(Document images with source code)
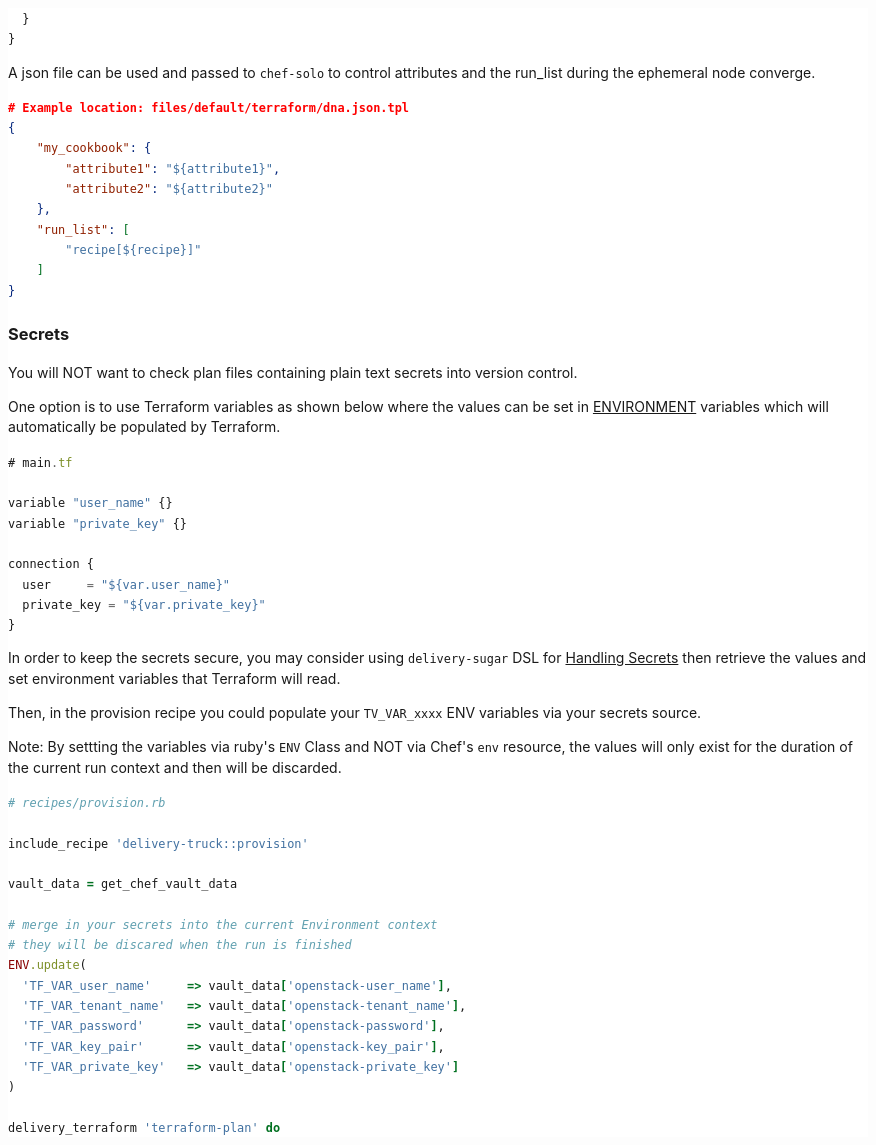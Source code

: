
 ```js
  }
}
```

A json file can be used and passed to `chef-solo` to control attributes and the run_list during the ephemeral node converge.

```json
# Example location: files/default/terraform/dna.json.tpl
{
    "my_cookbook": {
        "attribute1": "${attribute1}",
        "attribute2": "${attribute2}"
    },
    "run_list": [
        "recipe[${recipe}]"
    ]
}
```

### Secrets
You will NOT want to check plan files containing plain text secrets into version control.

One option is to use Terraform variables as shown below where the values can be set in [ENVIRONMENT](https://www.terraform.io/docs/configuration/variables.html#environment-variables) variables which will automatically be populated by Terraform.

```js
# main.tf

variable "user_name" {}
variable "private_key" {}

connection {
  user     = "${var.user_name}"
  private_key = "${var.private_key}"
}
```

In order to keep the secrets secure, you may consider using `delivery-sugar` DSL for [Handling Secrets](https://github.com/chef-cookbooks/delivery-sugar#handling-secrets-alpha) then retrieve the values and set environment variables that Terraform will read.

Then, in the provision recipe you could populate your `TV_VAR_xxxx` ENV variables via your secrets source.

Note: By settting the variables via ruby's `ENV` Class and NOT via Chef's `env` resource, the values will only exist for the duration of the current run context and then will be discarded.

```ruby
# recipes/provision.rb

include_recipe 'delivery-truck::provision'

vault_data = get_chef_vault_data

# merge in your secrets into the current Environment context
# they will be discared when the run is finished
ENV.update(
  'TF_VAR_user_name'     => vault_data['openstack-user_name'],
  'TF_VAR_tenant_name'   => vault_data['openstack-tenant_name'],
  'TF_VAR_password'      => vault_data['openstack-password'],
  'TF_VAR_key_pair'      => vault_data['openstack-key_pair'],
  'TF_VAR_private_key'   => vault_data['openstack-private_key']
)

delivery_terraform 'terraform-plan' do
```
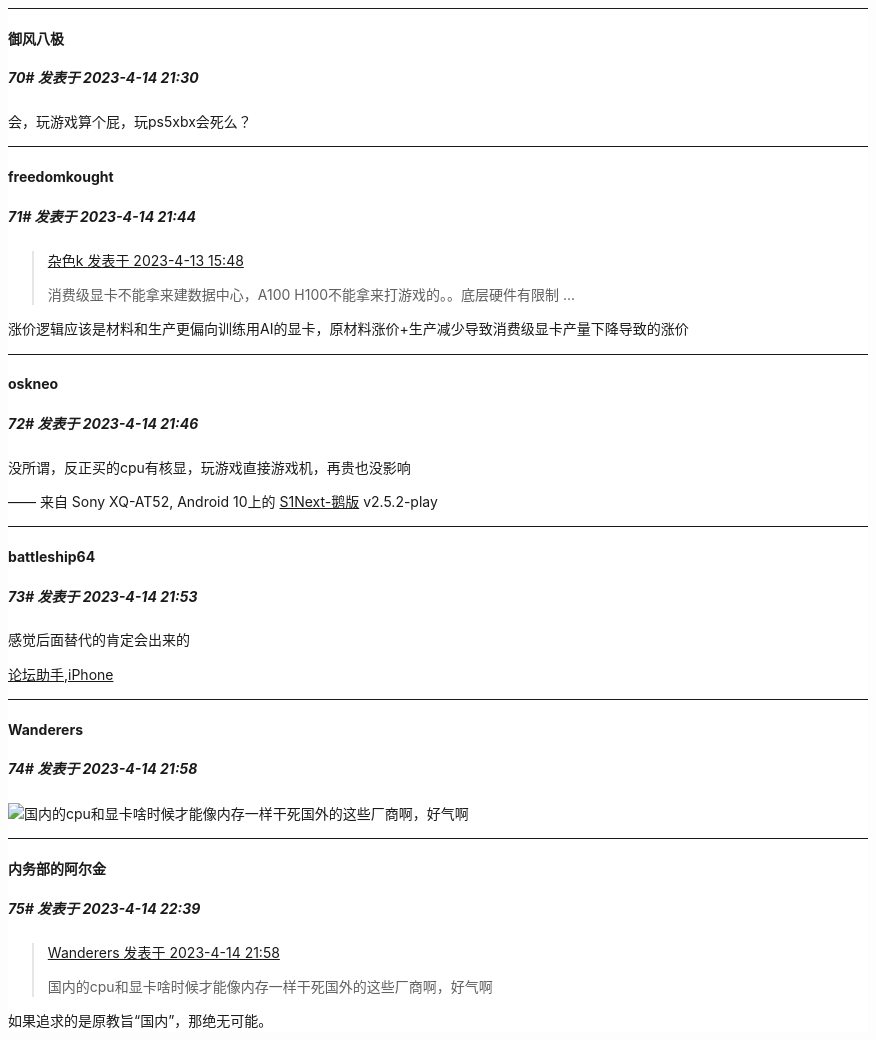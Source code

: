 *****

####  御风八极  
##### 70#       发表于 2023-4-14 21:30

会，玩游戏算个屁，玩ps5xbx会死么？


*****

####  freedomkought  
##### 71#       发表于 2023-4-14 21:44

<blockquote><a href="httphttps://bbs.saraba1st.com/2b/forum.php?mod=redirect&amp;goto=findpost&amp;pid=60437942&amp;ptid=2128658" target="_blank">杂色k 发表于 2023-4-13 15:48</a>

消费级显卡不能拿来建数据中心，A100 H100不能拿来打游戏的。。底层硬件有限制 ...</blockquote>
涨价逻辑应该是材料和生产更偏向训练用AI的显卡，原材料涨价+生产减少导致消费级显卡产量下降导致的涨价

*****

####  oskneo  
##### 72#       发表于 2023-4-14 21:46

没所谓，反正买的cpu有核显，玩游戏直接游戏机，再贵也没影响

—— 来自 Sony XQ-AT52, Android 10上的 [S1Next-鹅版](https://github.com/ykrank/S1-Next/releases) v2.5.2-play


*****

####  battleship64  
##### 73#       发表于 2023-4-14 21:53

感觉后面替代的肯定会出来的

[论坛助手,iPhone](https://bbs.saraba1st.com/2b/forum.php?mod=viewthread&amp;tid=2029836)

*****

####  Wanderers  
##### 74#       发表于 2023-4-14 21:58

<img src="https://static.saraba1st.com/image/smiley/face2017/186.png" referrerpolicy="no-referrer">国内的cpu和显卡啥时候才能像内存一样干死国外的这些厂商啊，好气啊


*****

####  内务部的阿尔金  
##### 75#       发表于 2023-4-14 22:39

<blockquote><a href="httphttps://bbs.saraba1st.com/2b/forum.php?mod=redirect&amp;goto=findpost&amp;pid=60456770&amp;ptid=2128658" target="_blank">Wanderers 发表于 2023-4-14 21:58</a>

国内的cpu和显卡啥时候才能像内存一样干死国外的这些厂商啊，好气啊</blockquote>
如果追求的是原教旨“国内”，那绝无可能。
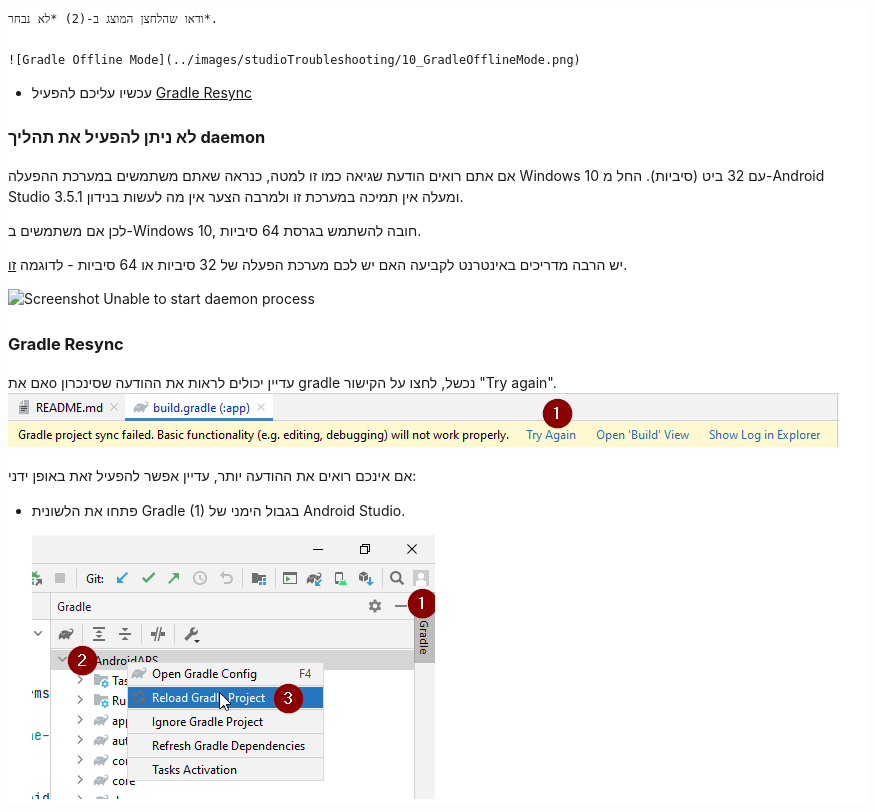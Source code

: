     ודאו שהלחצן המוצג ב-(2) *לא נבחר*.

    ![Gradle Offline Mode](../images/studioTroubleshooting/10_GradleOfflineMode.png)

  * עכשיו עליכם להפעיל [Gradle Resync](#gradle-resync)

### לא ניתן להפעיל את תהליך daemon

  אם אתם רואים הודעת שגיאה כמו זו למטה, כנראה שאתם משתמשים במערכת ההפעלה Windows 10 עם 32 ביט (סיביות). החל מ-Android Studio 3.5.1 ומעלה אין תמיכה במערכת זו ולמרבה הצער אין מה לעשות בנידון.

  לכן אם משתמשים ב-Windows 10, חובה להשתמש בגרסת 64 סיביות.

  יש הרבה מדריכים באינטרנט לקביעה האם יש לכם מערכת הפעלה של 32 סיביות או 64 סיביות - לדוגמה [זו](https://www.howtogeek.com/howto/21726/how-do-i-know-if-im-running-32-bit-or-64-bit-windows-answers/).

  ![Screenshot Unable to start daemon process](../images/AndroidStudioWin10_32bitError.png)

### Gradle Resync

  אם אתo עדיין יכולים לראות את ההודעה שסינכרון gradle נכשל, לחצו על הקישור "Try again".![Gradle Sync Failed Mode](../images/studioTroubleshooting/01_GradleSyncFailed.png)


  אם אינכם רואים את ההודעה יותר, עדיין אפשר להפעיל זאת באופן ידני:

  * פתחו את הלשונית Gradle (1) בגבול הימני של Android Studio.

    ![Gradle Reload](../images/studioTroubleshooting/06_GradleResyncManually.png)
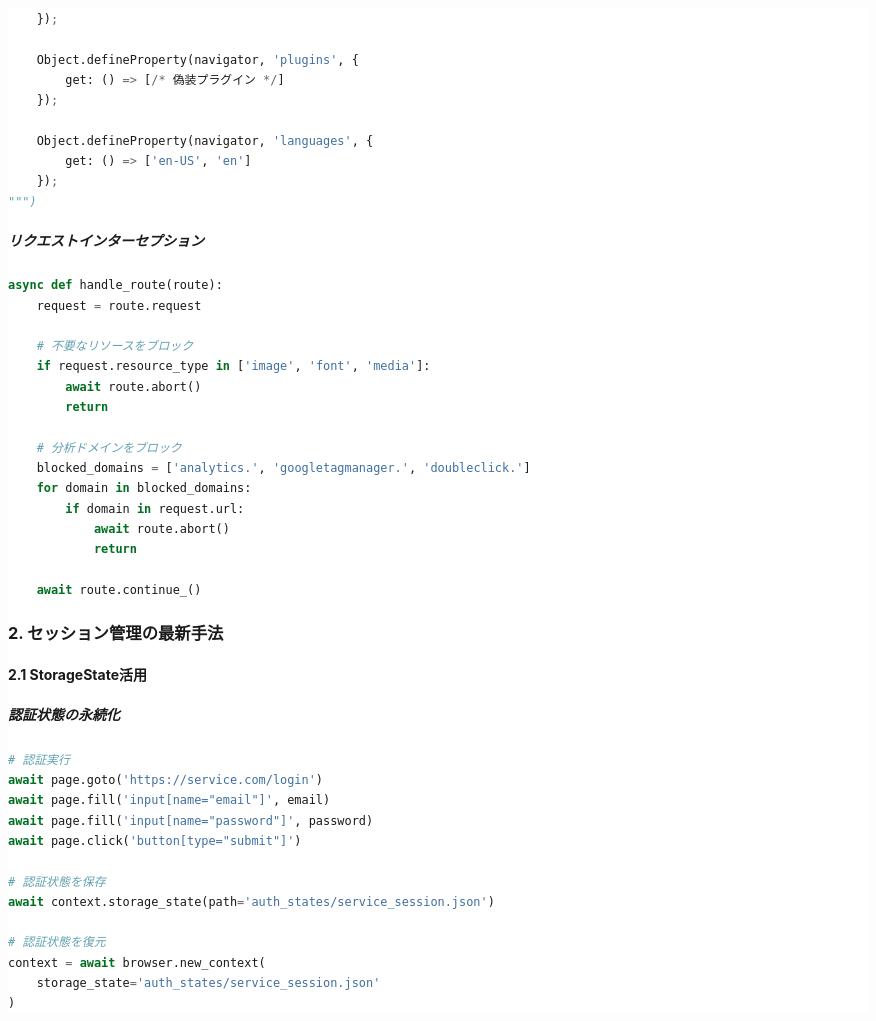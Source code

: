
 ```python
    });
    
    Object.defineProperty(navigator, 'plugins', {
        get: () => [/* 偽装プラグイン */]
    });
    
    Object.defineProperty(navigator, 'languages', {
        get: () => ['en-US', 'en']
    });
""")
```

##### **リクエストインターセプション**
```python
async def handle_route(route):
    request = route.request
    
    # 不要なリソースをブロック
    if request.resource_type in ['image', 'font', 'media']:
        await route.abort()
        return
    
    # 分析ドメインをブロック
    blocked_domains = ['analytics.', 'googletagmanager.', 'doubleclick.']
    for domain in blocked_domains:
        if domain in request.url:
            await route.abort()
            return
    
    await route.continue_()
```

### 2. セッション管理の最新手法

#### 2.1 StorageState活用

##### **認証状態の永続化**
```python
# 認証実行
await page.goto('https://service.com/login')
await page.fill('input[name="email"]', email)
await page.fill('input[name="password"]', password)
await page.click('button[type="submit"]')

# 認証状態を保存
await context.storage_state(path='auth_states/service_session.json')

# 認証状態を復元
context = await browser.new_context(
    storage_state='auth_states/service_session.json'
)
```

**Task instructions:**
Copy out all the data exactly; skip the pictures.

**The completed task:**
Source code

:
 ```js
  }
}
```

A json file can be used and passed to `chef-solo` to control attributes and the run_list during the ephemeral node converge.

```json
# Example location: files/default/terraform/dna.json.tpl
{
    "my_cookbook": {
        "attribute1": "${attribute1}",
        "attribute2": "${attribute2}"
    },
    "run_list": [
        "recipe[${recipe}]"
    ]
}
```

### Secrets
You will NOT want to check plan files containing plain text secrets into version control.

One option is to use Terraform variables as shown below where the values can be set in [ENVIRONMENT](https://www.terraform.io/docs/configuration/variables.html#environment-variables) variables which will automatically be populated by Terraform.

```js
# main.tf

variable "user_name" {}
variable "private_key" {}

connection {
  user     = "${var.user_name}"
  private_key = "${var.private_key}"
}
```

In order to keep the secrets secure, you may consider using `delivery-sugar` DSL for [Handling Secrets](https://github.com/chef-cookbooks/delivery-sugar#handling-secrets-alpha) then retrieve the values and set environment variables that Terraform will read.

Then, in the provision recipe you could populate your `TV_VAR_xxxx` ENV variables via your secrets source.

Note: By settting the variables via ruby's `ENV` Class and NOT via Chef's `env` resource, the values will only exist for the duration of the current run context and then will be discarded.

```ruby
# recipes/provision.rb

include_recipe 'delivery-truck::provision'

vault_data = get_chef_vault_data

# merge in your secrets into the current Environment context
# they will be discared when the run is finished
ENV.update(
  'TF_VAR_user_name'     => vault_data['openstack-user_name'],
  'TF_VAR_tenant_name'   => vault_data['openstack-tenant_name'],
  'TF_VAR_password'      => vault_data['openstack-password'],
  'TF_VAR_key_pair'      => vault_data['openstack-key_pair'],
  'TF_VAR_private_key'   => vault_data['openstack-private_key']
)

delivery_terraform 'terraform-plan' do
```
Source code

: *****

####  御风八极  
##### 70#       发表于 2023-4-14 21:30

会，玩游戏算个屁，玩ps5xbx会死么？


*****

####  freedomkought  
##### 71#       发表于 2023-4-14 21:44

<blockquote><a href="httphttps://bbs.saraba1st.com/2b/forum.php?mod=redirect&amp;goto=findpost&amp;pid=60437942&amp;ptid=2128658" target="_blank">杂色k 发表于 2023-4-13 15:48</a>

消费级显卡不能拿来建数据中心，A100 H100不能拿来打游戏的。。底层硬件有限制 ...</blockquote>
涨价逻辑应该是材料和生产更偏向训练用AI的显卡，原材料涨价+生产减少导致消费级显卡产量下降导致的涨价

*****

####  oskneo  
##### 72#       发表于 2023-4-14 21:46

没所谓，反正买的cpu有核显，玩游戏直接游戏机，再贵也没影响

—— 来自 Sony XQ-AT52, Android 10上的 [S1Next-鹅版](https://github.com/ykrank/S1-Next/releases) v2.5.2-play


*****

####  battleship64  
##### 73#       发表于 2023-4-14 21:53

感觉后面替代的肯定会出来的

[论坛助手,iPhone](https://bbs.saraba1st.com/2b/forum.php?mod=viewthread&amp;tid=2029836)

*****

####  Wanderers  
##### 74#       发表于 2023-4-14 21:58

<img src="https://static.saraba1st.com/image/smiley/face2017/186.png" referrerpolicy="no-referrer">国内的cpu和显卡啥时候才能像内存一样干死国外的这些厂商啊，好气啊


*****

####  内务部的阿尔金  
##### 75#       发表于 2023-4-14 22:39

<blockquote><a href="httphttps://bbs.saraba1st.com/2b/forum.php?mod=redirect&amp;goto=findpost&amp;pid=60456770&amp;ptid=2128658" target="_blank">Wanderers 发表于 2023-4-14 21:58</a>

国内的cpu和显卡啥时候才能像内存一样干死国外的这些厂商啊，好气啊</blockquote>
如果追求的是原教旨“国内”，那绝无可能。
Source code

:     ודאו שהלחצן המוצג ב-(2) *לא נבחר*.

    ![Gradle Offline Mode](../images/studioTroubleshooting/10_GradleOfflineMode.png)

  * עכשיו עליכם להפעיל [Gradle Resync](#gradle-resync)

### לא ניתן להפעיל את תהליך daemon

  אם אתם רואים הודעת שגיאה כמו זו למטה, כנראה שאתם משתמשים במערכת ההפעלה Windows 10 עם 32 ביט (סיביות). החל מ-Android Studio 3.5.1 ומעלה אין תמיכה במערכת זו ולמרבה הצער אין מה לעשות בנידון.

  לכן אם משתמשים ב-Windows 10, חובה להשתמש בגרסת 64 סיביות.

  יש הרבה מדריכים באינטרנט לקביעה האם יש לכם מערכת הפעלה של 32 סיביות או 64 סיביות - לדוגמה [זו](https://www.howtogeek.com/howto/21726/how-do-i-know-if-im-running-32-bit-or-64-bit-windows-answers/).

  ![Screenshot Unable to start daemon process](../images/AndroidStudioWin10_32bitError.png)

### Gradle Resync

  אם אתo עדיין יכולים לראות את ההודעה שסינכרון gradle נכשל, לחצו על הקישור "Try again".![Gradle Sync Failed Mode](../images/studioTroubleshooting/01_GradleSyncFailed.png)


  אם אינכם רואים את ההודעה יותר, עדיין אפשר להפעיל זאת באופן ידני:

  * פתחו את הלשונית Gradle (1) בגבול הימני של Android Studio.

    ![Gradle Reload](../images/studioTroubleshooting/06_GradleResyncManually.png)
Source code

:
 ```python
    });
    
    Object.defineProperty(navigator, 'plugins', {
        get: () => [/* 偽装プラグイン */]
    });
    
    Object.defineProperty(navigator, 'languages', {
        get: () => ['en-US', 'en']
    });
""")
```

##### **リクエストインターセプション**
```python
async def handle_route(route):
    request = route.request
    
    # 不要なリソースをブロック
    if request.resource_type in ['image', 'font', 'media']:
        await route.abort()
        return
    
    # 分析ドメインをブロック
    blocked_domains = ['analytics.', 'googletagmanager.', 'doubleclick.']
    for domain in blocked_domains:
        if domain in request.url:
            await route.abort()
            return
    
    await route.continue_()
```

### 2. セッション管理の最新手法

#### 2.1 StorageState活用

##### **認証状態の永続化**
```python
# 認証実行
await page.goto('https://service.com/login')
await page.fill('input[name="email"]', email)
await page.fill('input[name="password"]', password)
await page.click('button[type="submit"]')

# 認証状態を保存
await context.storage_state(path='auth_states/service_session.json')

# 認証状態を復元
context = await browser.new_context(
    storage_state='auth_states/service_session.json'
)
```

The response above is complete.